Security is in the midst of a transformation that is putting extreme pressure on security analysts and hunt teams. One shift that is causing teams a lot of pain in their daily work is that as threats have gotten more sophisticated, security products have gotten much less sure of themselves. Security products increasingly detect the “anomalous” and report threats on a sliding scale of confidence. Not only must staff deal with advanced threats, but they must spend an increasing amount of time navigating the grey areas and ambiguities of modern threat detections to determine and deliver the right actions.
Welcome to the Age of Maybe, where it is critical that we arm analysts for dealing with the indicators that are diverse, widespread...and uncertain.

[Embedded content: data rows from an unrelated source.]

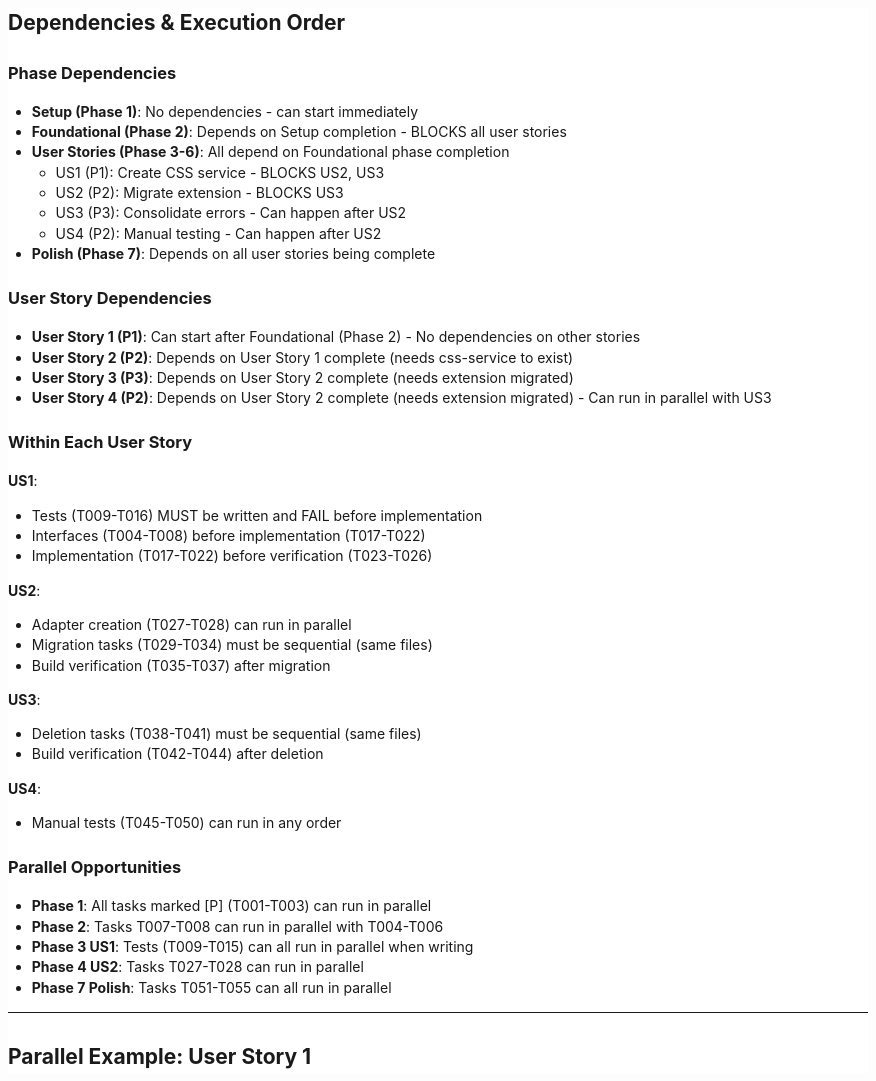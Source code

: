 
## Dependencies & Execution Order

### Phase Dependencies

- **Setup (Phase 1)**: No dependencies - can start immediately
- **Foundational (Phase 2)**: Depends on Setup completion - BLOCKS all user stories
- **User Stories (Phase 3-6)**: All depend on Foundational phase completion
  - US1 (P1): Create CSS service - BLOCKS US2, US3
  - US2 (P2): Migrate extension - BLOCKS US3
  - US3 (P3): Consolidate errors - Can happen after US2
  - US4 (P2): Manual testing - Can happen after US2
- **Polish (Phase 7)**: Depends on all user stories being complete

### User Story Dependencies

- **User Story 1 (P1)**: Can start after Foundational (Phase 2) - No dependencies on other stories
- **User Story 2 (P2)**: Depends on User Story 1 complete (needs css-service to exist)
- **User Story 3 (P3)**: Depends on User Story 2 complete (needs extension migrated)
- **User Story 4 (P2)**: Depends on User Story 2 complete (needs extension migrated) - Can run in parallel with US3

### Within Each User Story

**US1**:
- Tests (T009-T016) MUST be written and FAIL before implementation
- Interfaces (T004-T008) before implementation (T017-T022)
- Implementation (T017-T022) before verification (T023-T026)

**US2**:
- Adapter creation (T027-T028) can run in parallel
- Migration tasks (T029-T034) must be sequential (same files)
- Build verification (T035-T037) after migration

**US3**:
- Deletion tasks (T038-T041) must be sequential (same files)
- Build verification (T042-T044) after deletion

**US4**:
- Manual tests (T045-T050) can run in any order

### Parallel Opportunities

- **Phase 1**: All tasks marked [P] (T001-T003) can run in parallel
- **Phase 2**: Tasks T007-T008 can run in parallel with T004-T006
- **Phase 3 US1**: Tests (T009-T015) can all run in parallel when writing
- **Phase 4 US2**: Tasks T027-T028 can run in parallel
- **Phase 7 Polish**: Tasks T051-T055 can all run in parallel

---

## Parallel Example: User Story 1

Security in the Age of Maybe
It wasn’t so long ago that most of our security solutions were signature-based, network intrusions were relatively rare, and incident response was reserved for the few truly exceptional events.
But today, persistent attacks are the norm, not the exception. That means that IR has likewise become the norm, and many organizations proactively hunt for threats based on the statistically valid assumption that they are already compromised.
The problem is that while threats have gotten smarter and more common, security products have gotten less certain. Data science, machine learning, and AI have enabled security to see threats that would avoid traditional signatures, but the results are rarely cut and dry. Modern security products are increasingly powered by black-box algorithms that generate uncertain results. Is this anomalous behavior a threat or just an anomaly?
It falls to IR teams and hunters to turn this ambiguity into action. Security products report “likely” or “suspected” infections, give hints at a symptom of a greater incident, and report confidence in terms of percentages: these are too fuzzy to rely solely on automated actions. Despite all the progress in data-driven algorithms for finding hidden threats, almost no organization is willing to block and walk away without an analyst reviewing the incident and making the call. The net result is that every day more and more of the enterprise security stack is assuming their fuzzy alerts will go into the SIEM and someone will successfully pick it up and connect it to other activity: a human in the loop. As threats get ever more complex and security products follow suit, this is a problem that will keep is getting worse long before it gets better.
As a result, most IR teams are chronically overwhelmed with incidents and most organizations have realized they can’t hire enough staff to keep pace. Teams have naturally sought out ways to make IR more efficient often by automating and orchestrating IR process. This makes intuitive sense - if you are facing a manual bottleneck, then figure out how to automate it.
The challenge however is that IR and threat hunting aren’t just a robotic process of connecting logs and analytics to firewalls for enforcement. The critical step is still about human understanding and making smart decisions. Whether it is the team writing and maintaining the automations, or the responders dealing with what gets flagged, automation loops still involve an analyst loop.
It’s this human-in-the-loop part of the investigation where the magic happens, and it remains the most valuable in terms of stopping initial intrusions from turning into headline news, and the most time-consuming part of the IR process. It is also where innovation is needed the most. This is where Graphistry comes in. Instead of trying to turn analysts into bots, we arm analysts to get to better answers in a fraction of the time of a normal investigation. We add tooling to the human-in-the-loop flow to restore right balance between analyst and machine.
Getting a Grip on Fuzzy Data
The idea behind Graphistry is to provide analysts with a visual environment that brings together all of your security investments in unified and streamlined investigation. Graphistry is on a mission to knock out data bottlenecks in the human-in-the-loop analyst flow, one by one. Analysts can bring in as much or as little data as they need, see it all automatically correlated and mapped out, follow connections and pivot to new data sources on the fly, and drill down into event details when they need it. Using the power of graph visualizations, analysts get one-click visibility into event progression, correlations, and outliers in your data. Data is interactively visualized in analyst-friendly terms such as in the context of a kill-chain, timelines, network boundaries, and other perspectives that go beyond low-fidelity search and dashboard views
Our platform automatically handles the backend querying so that analysts can see connections across all of their security products, logs, SIEMs, threat feeds, and data sources without the need for complex manual queries.
Once we have the right answers, then Graphistry turns to automating the process. Investigations can be saved as repeatable best practices through the use of visual playbooks. These playbooks can act as a sort of interactive map to guide an analyst through a logical investigative flow. With each step an analyst can bring in new data sources and correlate or pivot using customized views of the data. Or instead of going step-by-step, analysts can run the entire investigation at once and render it all as single interactive visual flow. For investigations this often means vastly accelerating the “a-ha” moment. Over time, more and more of a team’s investigations become fast, comprehensive, and reliable by covering them with Graphistry fastpaths.
This really only scratches the surface of what we do at Graphistry, and we haven’t yet talked about the technology that makes it all work. We’ll save that for another blog, but suffice it to say when you raise the visualization bar by 100x and deliver it all through commodity browsers, there is some interesting stuff going on on the backend. But ultimately the point of all that technology is to make life easier on the analyst. The role of the analyst is growing in organizations for a reason. Let’s focus on making analysts better instead of making them into bots.